WHAT IS EXPECTED:
Pictures do not belong in the output. Reproduce exactly the lines from the start of the records through the line with "Sometimes you wiill".

Data entries
┄┄┄┄┄┄┄┄┄┄

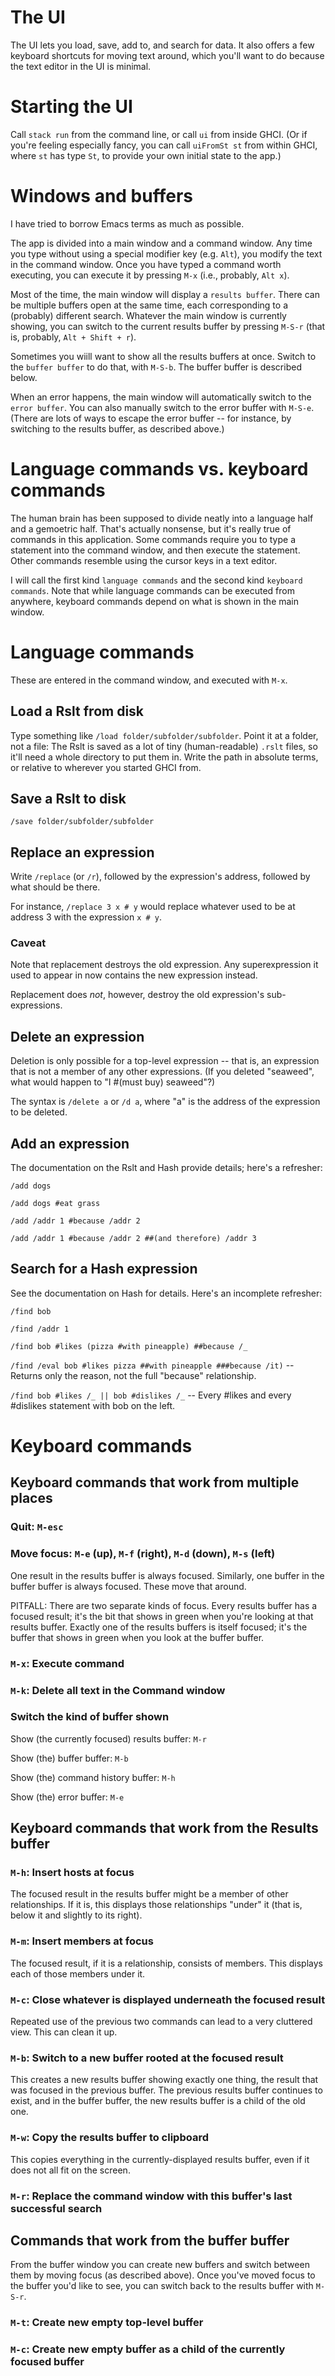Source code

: # The UI

The UI lets you load, save, add to, and search for data.
It also offers a few keyboard shortcuts for moving text around,
which you'll want to do because the text editor in the UI is minimal.


# Starting the UI

Call `stack run` from the command line,
or call `ui` from inside GHCI.
(Or if you're feeling especially fancy,
you can call `uiFromSt st` from within GHCI,
where `st` has type `St`,
to provide your own initial state to the app.)


# Windows and buffers

I have tried to borrow Emacs terms as much as possible.

The app is divided into a main window and a command window.
Any time you type without using a special modifier key (e.g. `Alt`),
you modify the text in the command window.
Once you have typed a command worth executing,
you can execute it by pressing `M-x` (i.e., probably, `Alt x`).

Most of the time,
the main window will display a `results buffer`.
There can be multiple buffers open at the same time,
each corresponding to a (probably) different search.
Whatever the main window is currently showing,
you can switch to the current results buffer by pressing `M-S-r`
(that is, probably, `Alt + Shift + r`).

Sometimes you wiill want to show all the results buffers at once.
Switch to the `buffer buffer` to do that, with `M-S-b`.
The buffer buffer is described below.

When an error happens,
the main window will automatically switch to the `error buffer`.
You can also manually switch to the error buffer with `M-S-e`.
(There are lots of ways to escape the error buffer --
for instance, by switching to the results buffer,
as described above.)


# Language commands vs. keyboard commands

The human brain has been supposed to divide neatly into a language half and a gemoetric half.
That's actually nonsense,
but it's really true of commands in this application.
Some commands require you to type a statement into the command window,
and then execute the statement.
Other commands resemble using the cursor keys in a text editor.

I will call the first kind `language commands`
and the second kind `keyboard commands`.
Note that while language commands can be executed from anywhere,
keyboard commands depend on what is shown in the main window.


# Language commands

These are entered in the command window, and executed with `M-x`.


## Load a Rslt from disk

Type something like `/load folder/subfolder/subfolder`.
Point it at a folder, not a file:
The Rslt is saved as a lot of tiny (human-readable) `.rslt` files,
so it'll need a whole directory to put them in.
Write the path in absolute terms,
or relative to wherever you started GHCI from.


## Save a Rslt to disk

`/save folder/subfolder/subfolder`


## Replace an expression

Write `/replace` (or `/r`),
followed by the expression's address,
followed by what should be there.

For instance, `/replace 3 x # y` would replace
whatever used to be at address 3 with the expression `x # y`.


### Caveat

Note that replacement destroys the old expression.
Any superexpression it used to appear in
now contains the new expression instead.

Replacement does *not*, however,
destroy the old expression's sub-expressions.


## Delete an expression

Deletion is only possible for a top-level expression -- that is, an expression that is not a member of any other expressions. (If you deleted "seaweed", what would happen to "I #(must buy) seaweed"?)

The syntax is `/delete a` or `/d a`, where "a" is the address of the expression to be deleted.


## Add an expression

The documentation on the Rslt and Hash provide details;
here's a refresher:

`/add dogs`

`/add dogs #eat grass`

`/add /addr 1 #because /addr 2`

`/add /addr 1 #because /addr 2 ##(and therefore) /addr 3`


## Search for a Hash expression

See the documentation on Hash for details.
Here's an incomplete refresher:

`/find bob`

`/find /addr 1`

`/find bob #likes (pizza #with pineapple) ##because /_`

`/find /eval bob #likes pizza ##with pineapple ###because /it)`
  -- Returns only the reason, not the full "because" relationship.

`/find bob #likes /_ || bob #dislikes /_`
  -- Every #likes and every #dislikes statement with bob on the left.


# Keyboard commands

## Keyboard commands that work from multiple places

### Quit: `M-esc`

### Move focus: `M-e` (up), `M-f` (right), `M-d` (down), `M-s` (left)

One result in the results buffer is always focused.
Similarly, one buffer in the buffer buffer is always focused.
These move that around.

PITFALL: There are two separate kinds of focus.
Every results buffer has a focused result;
it's the bit that shows in green when you're looking at that results buffer.
Exactly one of the results buffers is itself focused;
it's the buffer that shows in green when you look at the buffer buffer.


### `M-x`: Execute command

### `M-k`: Delete all text in the Command window

### Switch the kind of buffer shown

Show (the currently focused) results buffer: `M-r`

Show (the) buffer buffer: `M-b`

Show (the) command history buffer: `M-h`

Show (the) error buffer: `M-e`


## Keyboard commands that work from the Results buffer

### `M-h`: Insert hosts at focus

The focused result in the results buffer might be a member of other relationships.
If it is, this displays those relationships "under" it
(that is, below it and slightly to its right).

### `M-m`: Insert members at focus

The focused result, if it is a relationship, consists of members.
This displays each of those members under it.

### `M-c`: Close whatever is displayed underneath the focused result

Repeated use of the previous two commands can lead to a very cluttered view.
This can clean it up.

### `M-b`: Switch to a new buffer rooted at the focused result

This creates a new results buffer showing exactly one thing,
the result that was focused in the previous buffer.
The previous results buffer continues to exist,
and in the buffer buffer,
the new results buffer is a child of the old one.

### `M-w`: Copy the results buffer to clipboard

This copies everything in the currently-displayed results buffer,
even if it does not all fit on the screen.

### `M-r`: Replace the command window with this buffer's last successful search


## Commands that work from the buffer buffer

From the buffer window you can create new buffers
and switch between them by moving focus (as described above).
Once you've moved focus to the buffer you'd like to see,
you can switch back to the results buffer with `M-S-r`.

### `M-t`: Create new empty top-level buffer

### `M-c`: Create new empty buffer as a child of the currently focused buffer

┄┄┄┄┄┄┄┄┄┄

REPLY:
Source code

: # The UI

The UI lets you load, save, add to, and search for data.
It also offers a few keyboard shortcuts for moving text around,
which you'll want to do because the text editor in the UI is minimal.


# Starting the UI

Call `stack run` from the command line,
or call `ui` from inside GHCI.
(Or if you're feeling especially fancy,
you can call `uiFromSt st` from within GHCI,
where `st` has type `St`,
to provide your own initial state to the app.)


# Windows and buffers

I have tried to borrow Emacs terms as much as possible.

The app is divided into a main window and a command window.
Any time you type without using a special modifier key (e.g. `Alt`),
you modify the text in the command window.
Once you have typed a command worth executing,
you can execute it by pressing `M-x` (i.e., probably, `Alt x`).

Most of the time,
the main window will display a `results buffer`.
There can be multiple buffers open at the same time,
each corresponding to a (probably) different search.
Whatever the main window is currently showing,
you can switch to the current results buffer by pressing `M-S-r`
(that is, probably, `Alt + Shift + r`).

Sometimes you wiill want to show all the results buffers at once.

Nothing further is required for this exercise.